- _Directions_: Go over the lines below, and when one contains the word "engineering", copy it.
Records shown: Begin
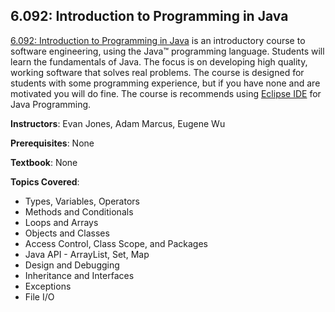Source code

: ## 6.092: Introduction to Programming in Java

[6.092: Introduction to Programming in Java](https://ocw.mit.edu/courses/electrical-engineering-and-computer-science/6-092-introduction-to-programming-in-java-january-iap-2010/index.htm)
is an introductory course to software engineering, using the Java™ programming language. Students will learn the fundamentals of Java. 
The focus is on developing high quality, working software that solves real problems. The course is designed for students with some programming experience, 
but if you have none and are motivated you will do fine. The course is recommends using [Eclipse IDE](http://www.eclipse.org/downloads/) for Java Programming.

**Instructors**: Evan Jones, Adam Marcus, Eugene Wu

**Prerequisites**: None

**Textbook**: None

**Topics Covered**:
  * Types, Variables, Operators
  * Methods and Conditionals
  * Loops and Arrays
  * Objects and Classes
  * Access Control, Class Scope, and Packages
  * Java API - ArrayList, Set, Map
  * Design and Debugging
  * Inheritance and Interfaces
  * Exceptions
  * File I/O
Records shown: End
- _Answer to this problem_:
[6.092: Introduction to Programming in Java](https://ocw.mit.edu/courses/electrical-engineering-and-computer-science/6-092-introduction-to-programming-in-java-january-iap-2010/index.htm)
is an introductory course to software engineering, using the Java™ programming language. Students will learn the fundamentals of Java. 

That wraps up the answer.